D: Andrea, sin dalla giovanissima età di 15 anni, hai iniziato a calcare i palchi, fino al secondo posto al Premio De Andrè. Che percorso è stato il tuo?
R: Travagliato e appassionato. Ho iniziato a scrivere appena ho imparato a farlo. Poi, verso i 13 anni mi sono innamorato del punk che mi ha mostrato un nuovo modo di esprimermi ed ho iniziato a suonare e scrivere canzoni. Ho avuto un paio di gruppi con cui suonavo nei paesini della provincia di Roma, dove sono cresciuto. Verso i 19 anni, mi sono trasferito nella capitale e li c’è stato il grande cambiamento. Ritrovandomi da solo ho intrapreso un percorso più acustico e cantautorale. Ho studiato canto, conosciuto molte persone del mondo della musica e imparato tanto. E’ stato il periodo artisticamente più produttivo fino ad allora. Ho suonato e scritto moltissimo, sperimentato, collaborato con diversi altri artisti e definito al meglio la mia arte e il mio modo di fare canzoni. Ma questo mio viaggio con l’arte è in continuo divenire e non si ferma certo qui, quindi chissà, magari il meglio deve ancora arrivare.

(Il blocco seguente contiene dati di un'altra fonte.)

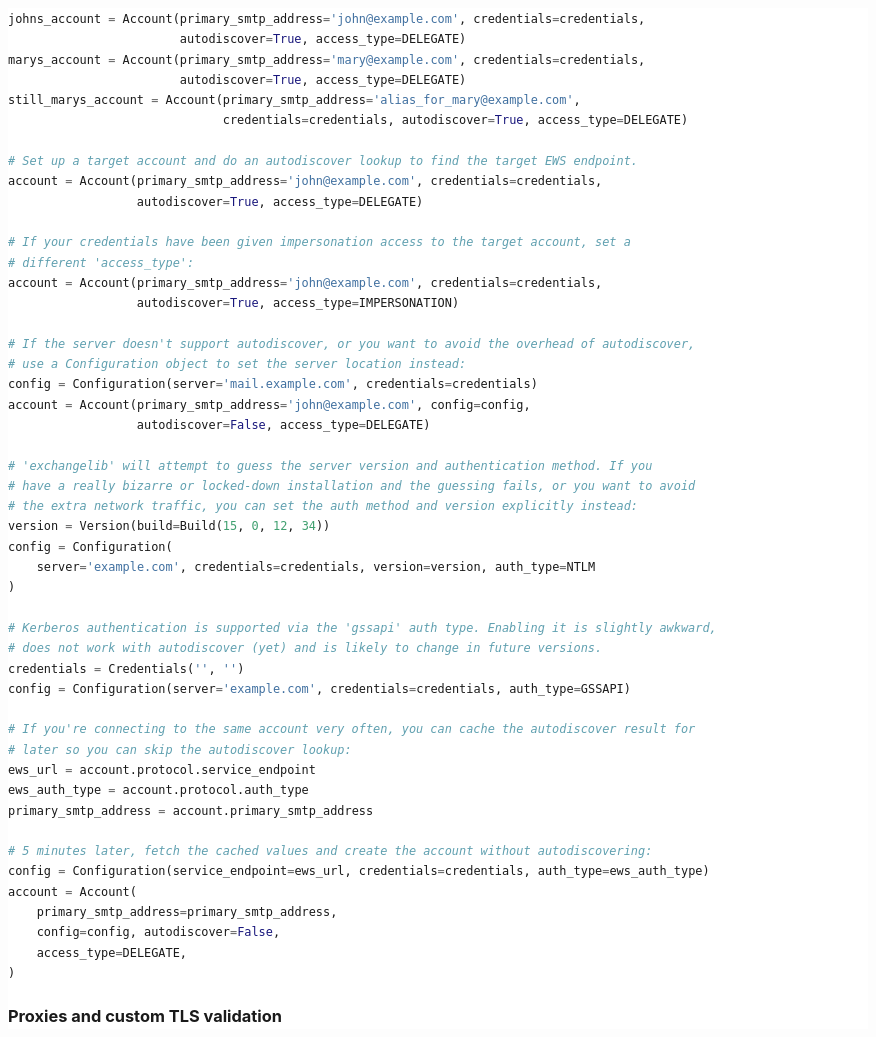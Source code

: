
 ```python
johns_account = Account(primary_smtp_address='john@example.com', credentials=credentials,
                        autodiscover=True, access_type=DELEGATE)
marys_account = Account(primary_smtp_address='mary@example.com', credentials=credentials,
                        autodiscover=True, access_type=DELEGATE)
still_marys_account = Account(primary_smtp_address='alias_for_mary@example.com',
                              credentials=credentials, autodiscover=True, access_type=DELEGATE)

# Set up a target account and do an autodiscover lookup to find the target EWS endpoint.
account = Account(primary_smtp_address='john@example.com', credentials=credentials,
                  autodiscover=True, access_type=DELEGATE)

# If your credentials have been given impersonation access to the target account, set a
# different 'access_type':
account = Account(primary_smtp_address='john@example.com', credentials=credentials,
                  autodiscover=True, access_type=IMPERSONATION)

# If the server doesn't support autodiscover, or you want to avoid the overhead of autodiscover,
# use a Configuration object to set the server location instead:
config = Configuration(server='mail.example.com', credentials=credentials)
account = Account(primary_smtp_address='john@example.com', config=config,
                  autodiscover=False, access_type=DELEGATE)

# 'exchangelib' will attempt to guess the server version and authentication method. If you
# have a really bizarre or locked-down installation and the guessing fails, or you want to avoid
# the extra network traffic, you can set the auth method and version explicitly instead:
version = Version(build=Build(15, 0, 12, 34))
config = Configuration(
    server='example.com', credentials=credentials, version=version, auth_type=NTLM
)

# Kerberos authentication is supported via the 'gssapi' auth type. Enabling it is slightly awkward,
# does not work with autodiscover (yet) and is likely to change in future versions.
credentials = Credentials('', '')
config = Configuration(server='example.com', credentials=credentials, auth_type=GSSAPI)

# If you're connecting to the same account very often, you can cache the autodiscover result for
# later so you can skip the autodiscover lookup:
ews_url = account.protocol.service_endpoint
ews_auth_type = account.protocol.auth_type
primary_smtp_address = account.primary_smtp_address

# 5 minutes later, fetch the cached values and create the account without autodiscovering:
config = Configuration(service_endpoint=ews_url, credentials=credentials, auth_type=ews_auth_type)
account = Account(
    primary_smtp_address=primary_smtp_address, 
    config=config, autodiscover=False, 
    access_type=DELEGATE,
)
```

### Proxies and custom TLS validation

D: In ‘Mi piove nella birra’ c’è una sottile linea tra l’ossimoro e la drammaticità. Come è nata la scrittura del brano?
R: Spesso nelle mie canzoni viaggio su due binari, emotività ed ironia. E in questa lo faccio particolarmente. Proprio perché nasce da una battuta, un’esclamazione goliardica che fece un mio amico quando, mentre bevevamo birra ad un concerto, iniziò a piovere. Trovai questa immagine divertente ma anche un po’ triste. Da questa ispirazione è nato questo urlo di disperata indignazione accompagnato però da un’ironia sdrammatizzante che si manifesta in quel “[ma dai!]…mi piove anche nella birra”. Spero che faccia sorridere ma anche empatizzare e riflettere, un po’ come ha fatto con me la frase del mio amico.
D: Provieni dal un luogo che sicuramente ha influito sulla tua arte e la scrittura. I Castelli Romani, come li definiresti con un aggettivo?
R: Crescere li mi ha influenzato tanto che non so se ci riesco con un solo aggettivo. Ma ci proverò parafrasando una frase di ‘Io speriamo che me la cavo’, bellissimo film: “i castelli romani sono come una bellissima venere distesa sull’erba. Ma in putrefazione e con le viscere di fuori”. Sono dei luoghi meravigliosi e con persone fantastiche (anche se non molte). Ma con dinamiche sociali molto limitanti, a volte schiaccianti, che ti mortificano. Con realtà di vita brutali ed impedenti. I grandi spazi aperti si scontrano con le enormi chiusure mentali e lo squallore e l’ignoranza si scontrano con la gentilezza e la semplicità. Tutto questo mi stava molto stretto e alcune cose mi hanno lasciato cicatrici profonde. Ma sono contento di essere cresciuto immerso nella natura, giocando fra la terra e gli animali invece che fra asfalto e cemento. Lì ho lasciato un pezzo di cuore, fra lacrime e sangue. Come con una grande storia d’amore finita male.
D: I tuoi appuntamenti futuri?
R: Ho in programma l’uscita di altri singoli, con i quali spero di accompagnarvi nel racconto in un piccolo viaggio metaforico e metafisico che ho fatto per arrivare fino a qui. Sto organizzando anche un piccolo tour in giro per l’Italia e spero di suonare tanto e ovunque. Fondamentalmente ho molta voglia di camminare e nessuna intenzione di fermarmi e, se vi va, possiamo camminare insieme.